___ DATASET EXCERPTS

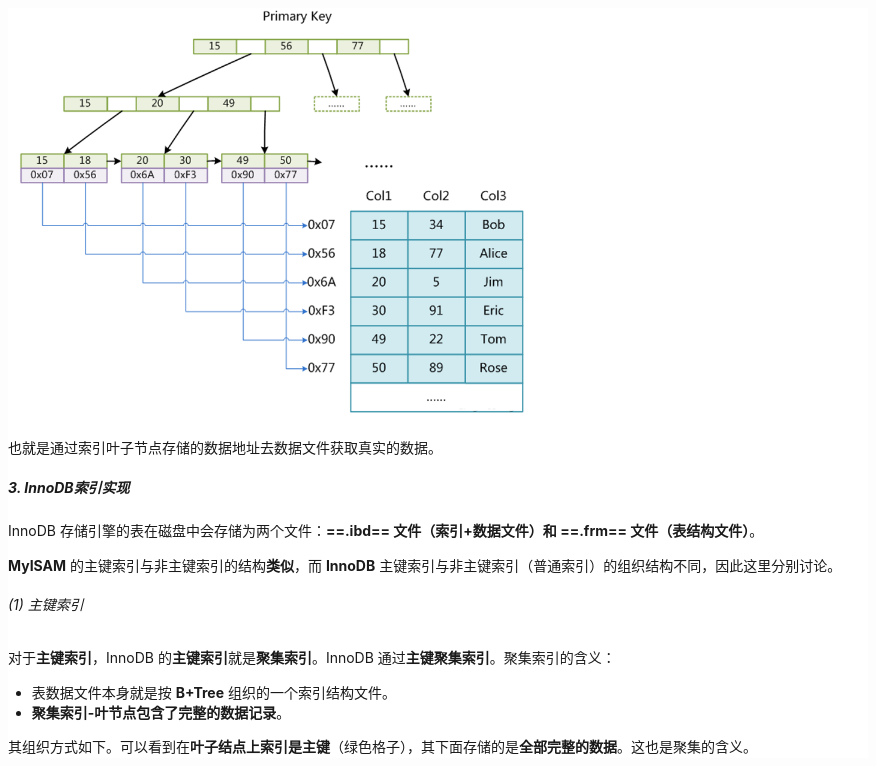<img src="assets/image-20200617171720198.png" alt="image-20200617171720198" style="zoom:60%;" />

也就是通过索引叶子节点存储的数据地址去数据文件获取真实的数据。

##### 3. InnoDB索引实现

InnoDB 存储引擎的表在磁盘中会存储为两个文件：**==.ibd== 文件（索引+数据文件）和 ==.frm== 文件（表结构文件）**。

**MyISAM** 的主键索引与非主键索引的结构**类似**，而 **InnoDB** 主键索引与非主键索引（普通索引）的组织结构不同，因此这里分别讨论。

###### (1) 主键索引

对于**主键索引**，InnoDB 的**主键索引**就是**聚集索引**。InnoDB 通过**主键聚集索引**。聚集索引的含义：

- 表数据文件本身就是按 **B+Tree** 组织的一个索引结构文件。
- **聚集索引-叶节点包含了完整的数据记录**。

其组织方式如下。可以看到在**叶子结点上索引是主键**（绿色格子），其下面存储的是**全部完整的数据**。这也是聚集的含义。
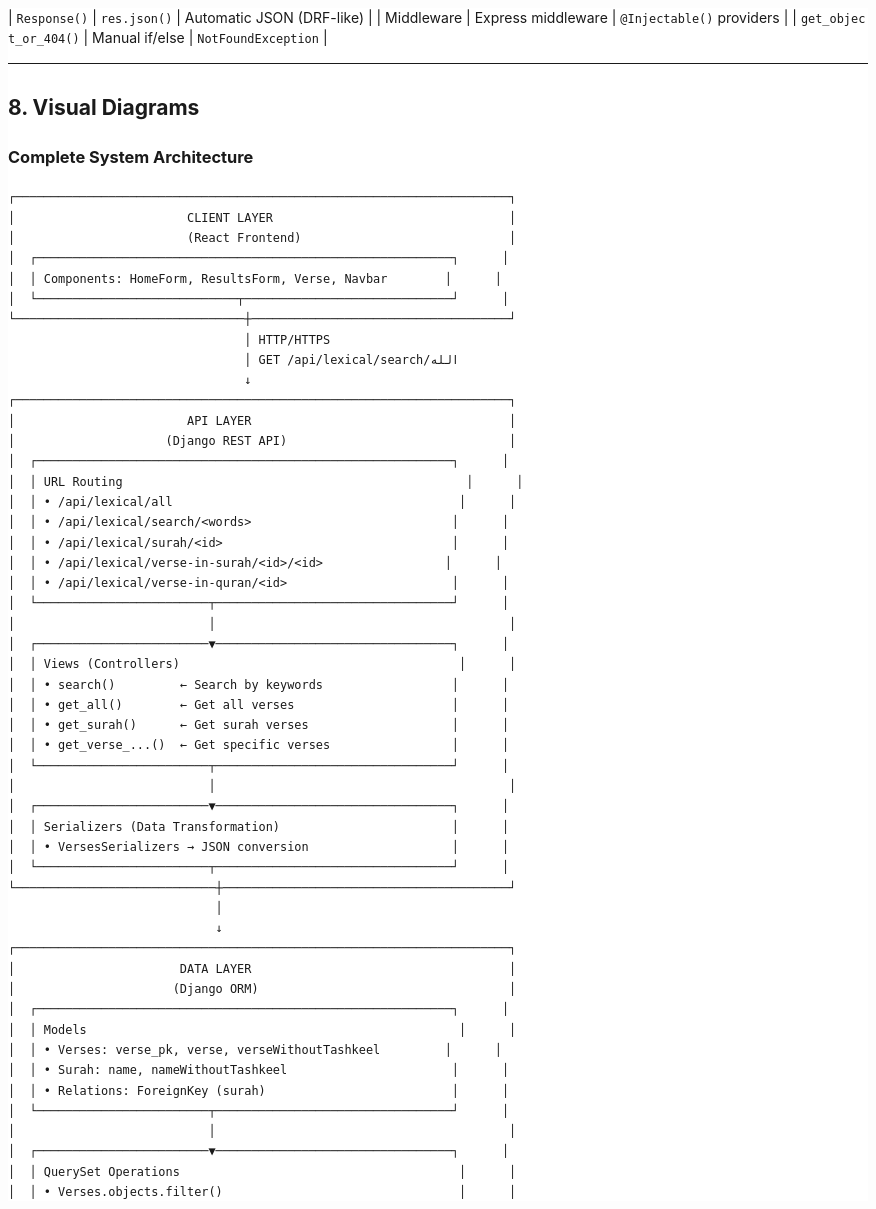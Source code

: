 | `Response()` | `res.json()` | Automatic JSON (DRF-like) |
| Middleware | Express middleware | `@Injectable()` providers |
| `get_object_or_404()` | Manual if/else | `NotFoundException` |

---

## 8. Visual Diagrams

### Complete System Architecture

```
┌─────────────────────────────────────────────────────────────────────┐
│                        CLIENT LAYER                                 │
│                        (React Frontend)                             │
│  ┌──────────────────────────────────────────────────────────┐      │
│  │ Components: HomeForm, ResultsForm, Verse, Navbar        │      │
│  └────────────────────────────┬─────────────────────────────┘      │
└────────────────────────────────┼────────────────────────────────────┘
                                 │ HTTP/HTTPS
                                 │ GET /api/lexical/search/الله
                                 ↓
┌─────────────────────────────────────────────────────────────────────┐
│                        API LAYER                                    │
│                     (Django REST API)                               │
│  ┌──────────────────────────────────────────────────────────┐      │
│  │ URL Routing                                                │      │
│  │ • /api/lexical/all                                        │      │
│  │ • /api/lexical/search/<words>                            │      │
│  │ • /api/lexical/surah/<id>                                │      │
│  │ • /api/lexical/verse-in-surah/<id>/<id>                 │      │
│  │ • /api/lexical/verse-in-quran/<id>                       │      │
│  └────────────────────────┬─────────────────────────────────┘      │
│                           │                                         │
│  ┌────────────────────────▼─────────────────────────────────┐      │
│  │ Views (Controllers)                                       │      │
│  │ • search()         ← Search by keywords                  │      │
│  │ • get_all()        ← Get all verses                      │      │
│  │ • get_surah()      ← Get surah verses                    │      │
│  │ • get_verse_...()  ← Get specific verses                 │      │
│  └────────────────────────┬─────────────────────────────────┘      │
│                           │                                         │
│  ┌────────────────────────▼─────────────────────────────────┐      │
│  │ Serializers (Data Transformation)                        │      │
│  │ • VersesSerializers → JSON conversion                    │      │
│  └────────────────────────┬─────────────────────────────────┘      │
└────────────────────────────┼────────────────────────────────────────┘
                             │
                             ↓
┌─────────────────────────────────────────────────────────────────────┐
│                       DATA LAYER                                    │
│                      (Django ORM)                                   │
│  ┌──────────────────────────────────────────────────────────┐      │
│  │ Models                                                    │      │
│  │ • Verses: verse_pk, verse, verseWithoutTashkeel         │      │
│  │ • Surah: name, nameWithoutTashkeel                       │      │
│  │ • Relations: ForeignKey (surah)                          │      │
│  └────────────────────────┬─────────────────────────────────┘      │
│                           │                                         │
│  ┌────────────────────────▼─────────────────────────────────┐      │
│  │ QuerySet Operations                                       │      │
│  │ • Verses.objects.filter()                                 │      │
```
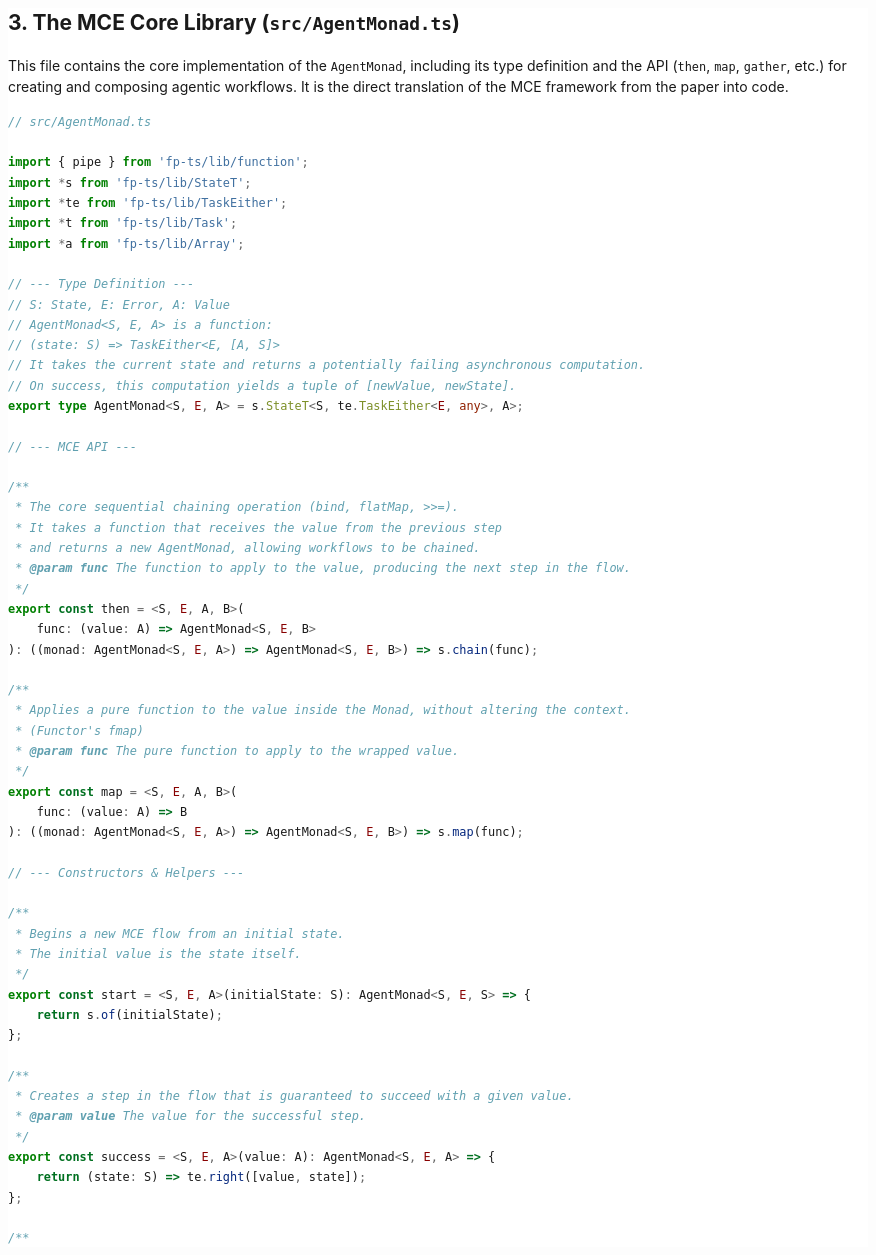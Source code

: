 
## 3. The MCE Core Library (`src/AgentMonad.ts`)

This file contains the core implementation of the `AgentMonad`, including its type definition and the API (`then`, `map`, `gather`, etc.) for creating and composing agentic workflows. It is the direct translation of the MCE framework from the paper into code.

```typescript
// src/AgentMonad.ts

import { pipe } from 'fp-ts/lib/function';
import *s from 'fp-ts/lib/StateT';
import *te from 'fp-ts/lib/TaskEither';
import *t from 'fp-ts/lib/Task';
import *a from 'fp-ts/lib/Array';

// --- Type Definition ---
// S: State, E: Error, A: Value
// AgentMonad<S, E, A> is a function:
// (state: S) => TaskEither<E, [A, S]>
// It takes the current state and returns a potentially failing asynchronous computation.
// On success, this computation yields a tuple of [newValue, newState].
export type AgentMonad<S, E, A> = s.StateT<S, te.TaskEither<E, any>, A>;

// --- MCE API ---

/**
 * The core sequential chaining operation (bind, flatMap, >>=).
 * It takes a function that receives the value from the previous step 
 * and returns a new AgentMonad, allowing workflows to be chained.
 * @param func The function to apply to the value, producing the next step in the flow.
 */
export const then = <S, E, A, B>(
    func: (value: A) => AgentMonad<S, E, B>
): ((monad: AgentMonad<S, E, A>) => AgentMonad<S, E, B>) => s.chain(func);

/**
 * Applies a pure function to the value inside the Monad, without altering the context.
 * (Functor's fmap)
 * @param func The pure function to apply to the wrapped value.
 */
export const map = <S, E, A, B>(
    func: (value: A) => B
): ((monad: AgentMonad<S, E, A>) => AgentMonad<S, E, B>) => s.map(func);

// --- Constructors & Helpers ---

/**
 * Begins a new MCE flow from an initial state.
 * The initial value is the state itself.
 */
export const start = <S, E, A>(initialState: S): AgentMonad<S, E, S> => {
    return s.of(initialState);
};

/**
 * Creates a step in the flow that is guaranteed to succeed with a given value.
 * @param value The value for the successful step.
 */
export const success = <S, E, A>(value: A): AgentMonad<S, E, A> => {
    return (state: S) => te.right([value, state]);
};

/**
```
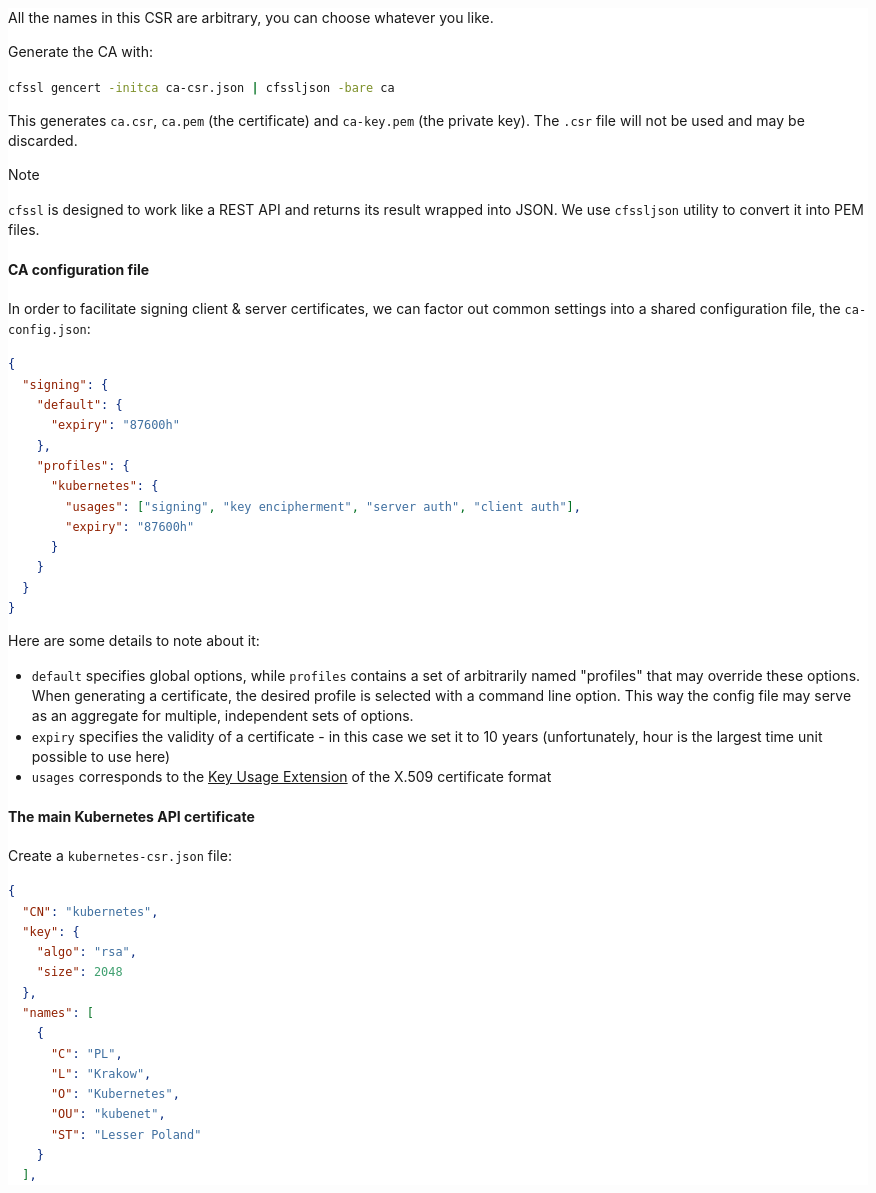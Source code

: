 
All the names in this CSR are arbitrary, you can choose whatever you like.

Generate the CA with:

```bash
cfssl gencert -initca ca-csr.json | cfssljson -bare ca
```

This generates `ca.csr`, `ca.pem` (the certificate) and `ca-key.pem` (the private key).
The `.csr` file will not be used and may be discarded.

> [!NOTE]
> `cfssl` is designed to work like a REST API and returns its result wrapped into JSON.
> We use `cfssljson` utility to convert it into PEM files.

#### CA configuration file

In order to facilitate signing client & server certificates, we can factor out common settings
into a shared configuration file, the `ca-config.json`:

```json
{
  "signing": {
    "default": {
      "expiry": "87600h"
    },
    "profiles": {
      "kubernetes": {
        "usages": ["signing", "key encipherment", "server auth", "client auth"],
        "expiry": "87600h"
      }
    }
  }
}
```

Here are some details to note about it:
* `default` specifies global options, while `profiles` contains a set of arbitrarily named "profiles" that may
  override these options. When generating a certificate, the desired profile is selected with a command line option. 
  This way the config file may serve as an aggregate for multiple, independent sets of options.
* `expiry` specifies the validity of a certificate - in this case we set it to 10 years
  (unfortunately, hour is the largest time unit possible to use here)
* `usages` corresponds to the [Key Usage Extension](https://datatracker.ietf.org/doc/html/rfc5280#section-4.2.1.3) of
  the X.509 certificate format

#### The main Kubernetes API certificate

Create a `kubernetes-csr.json` file:

```json
{
  "CN": "kubernetes",
  "key": {
    "algo": "rsa",
    "size": 2048
  },
  "names": [
    {
      "C": "PL",
      "L": "Krakow",
      "O": "Kubernetes",
      "OU": "kubenet",
      "ST": "Lesser Poland"
    }
  ],
```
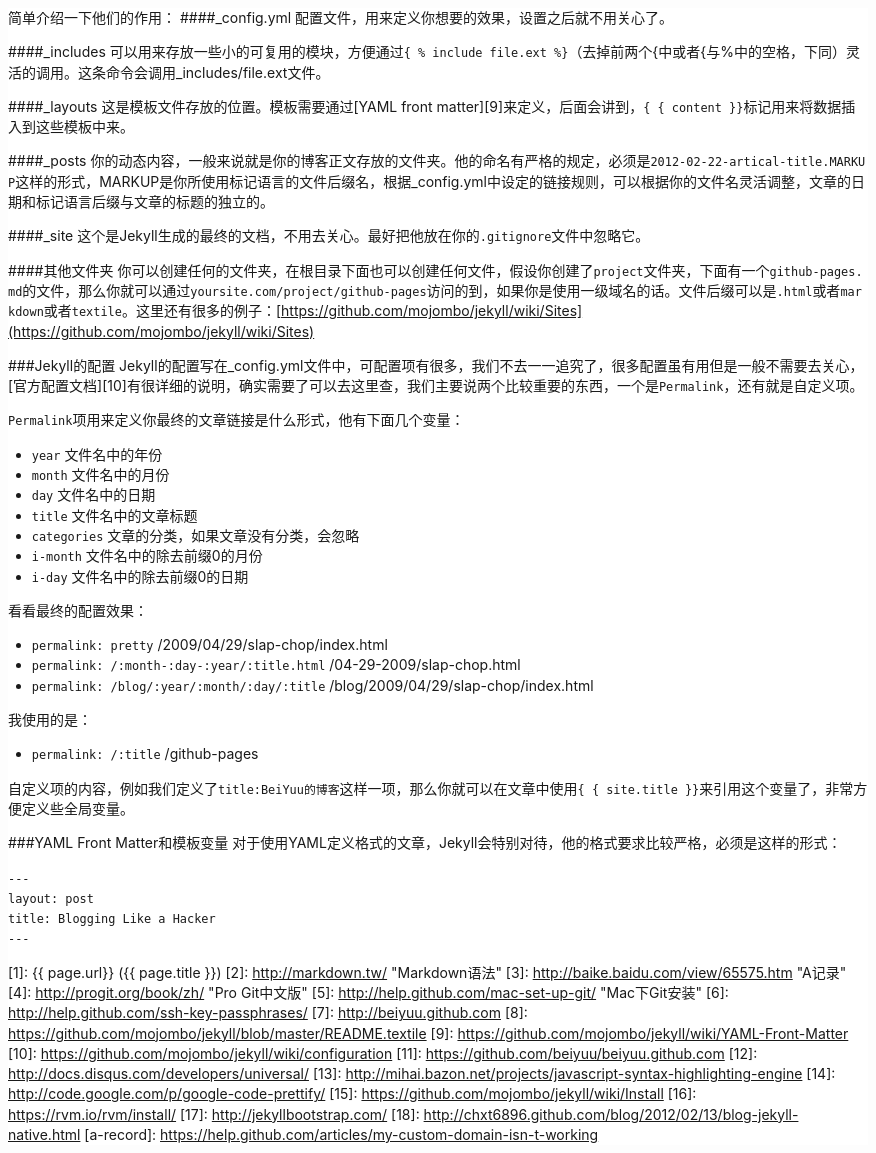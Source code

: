 
简单介绍一下他们的作用：
####_config.yml
配置文件，用来定义你想要的效果，设置之后就不用关心了。

####_includes
可以用来存放一些小的可复用的模块，方便通过`{ % include file.ext %}`（去掉前两个{中或者{与%中的空格，下同）灵活的调用。这条命令会调用_includes/file.ext文件。

####_layouts
这是模板文件存放的位置。模板需要通过[YAML front matter][9]来定义，后面会讲到，`{ { content }}`标记用来将数据插入到这些模板中来。

####_posts
你的动态内容，一般来说就是你的博客正文存放的文件夹。他的命名有严格的规定，必须是`2012-02-22-artical-title.MARKUP`这样的形式，MARKUP是你所使用标记语言的文件后缀名，根据_config.yml中设定的链接规则，可以根据你的文件名灵活调整，文章的日期和标记语言后缀与文章的标题的独立的。

####_site
这个是Jekyll生成的最终的文档，不用去关心。最好把他放在你的`.gitignore`文件中忽略它。

####其他文件夹
你可以创建任何的文件夹，在根目录下面也可以创建任何文件，假设你创建了`project`文件夹，下面有一个`github-pages.md`的文件，那么你就可以通过`yoursite.com/project/github-pages`访问的到，如果你是使用一级域名的话。文件后缀可以是`.html`或者`markdown`或者`textile`。这里还有很多的例子：[https://github.com/mojombo/jekyll/wiki/Sites](https://github.com/mojombo/jekyll/wiki/Sites)

###Jekyll的配置
Jekyll的配置写在_config.yml文件中，可配置项有很多，我们不去一一追究了，很多配置虽有用但是一般不需要去关心，[官方配置文档][10]有很详细的说明，确实需要了可以去这里查，我们主要说两个比较重要的东西，一个是`Permalink`，还有就是自定义项。

`Permalink`项用来定义你最终的文章链接是什么形式，他有下面几个变量：

* `year` 文件名中的年份
* `month` 文件名中的月份
* `day` 文件名中的日期
* `title` 文件名中的文章标题
* `categories` 文章的分类，如果文章没有分类，会忽略
* `i-month` 文件名中的除去前缀0的月份
* `i-day` 文件名中的除去前缀0的日期

看看最终的配置效果：

* `permalink: pretty` /2009/04/29/slap-chop/index.html
* `permalink: /:month-:day-:year/:title.html` /04-29-2009/slap-chop.html
* `permalink: /blog/:year/:month/:day/:title` /blog/2009/04/29/slap-chop/index.html

我使用的是：

* `permalink: /:title` /github-pages

自定义项的内容，例如我们定义了`title:BeiYuu的博客`这样一项，那么你就可以在文章中使用`{ { site.title }}`来引用这个变量了，非常方便定义些全局变量。

###YAML Front Matter和模板变量
对于使用YAML定义格式的文章，Jekyll会特别对待，他的格式要求比较严格，必须是这样的形式：

    ---
    layout: post
    title: Blogging Like a Hacker
    ---


[BeiYuu]:    http://beiyuu.com  "BeiYuu"
[Github]:   http://github.com "Github"
[jQuery]:   https://github.com/jquery/jquery "jQuery@github"
[Twitter]:  https://github.com/twitter/bootstrap "Twitter@github"
[Github Pages]: http://pages.github.com/ "Github Pages"
[Godaddy]:  http://www.godaddy.com/ "Godaddy"
[Jekyll]:   https://github.com/mojombo/jekyll "Jekyll"
[DNSPod]:   https://www.dnspod.cn/ "DNSPod"
[Disqus]: http://disqus.com/
[多说]: http://duoshuo.com/
[1]:    {{ page.url}}  ({{ page.title }})
[2]: http://markdown.tw/    "Markdown语法"
[3]:    http://baike.baidu.com/view/65575.htm "A记录"
[4]: http://progit.org/book/zh/ "Pro Git中文版"
[5]: http://help.github.com/mac-set-up-git/ "Mac下Git安装"
[6]: http://help.github.com/ssh-key-passphrases/
[7]: http://beiyuu.github.com
[8]: https://github.com/mojombo/jekyll/blob/master/README.textile
[9]: https://github.com/mojombo/jekyll/wiki/YAML-Front-Matter
[10]: https://github.com/mojombo/jekyll/wiki/configuration
[11]: https://github.com/beiyuu/beiyuu.github.com
[12]: http://docs.disqus.com/developers/universal/
[13]: http://mihai.bazon.net/projects/javascript-syntax-highlighting-engine
[14]: http://code.google.com/p/google-code-prettify/
[15]: https://github.com/mojombo/jekyll/wiki/Install
[16]: https://rvm.io/rvm/install/
[17]: http://jekyllbootstrap.com/
[18]: http://chxt6896.github.com/blog/2012/02/13/blog-jekyll-native.html
[a-record]: https://help.github.com/articles/my-custom-domain-isn-t-working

______

Your answer should be one number: how many lines in the preceding listing hold "wiki".

:: WRITTEN RESPONSE ::
4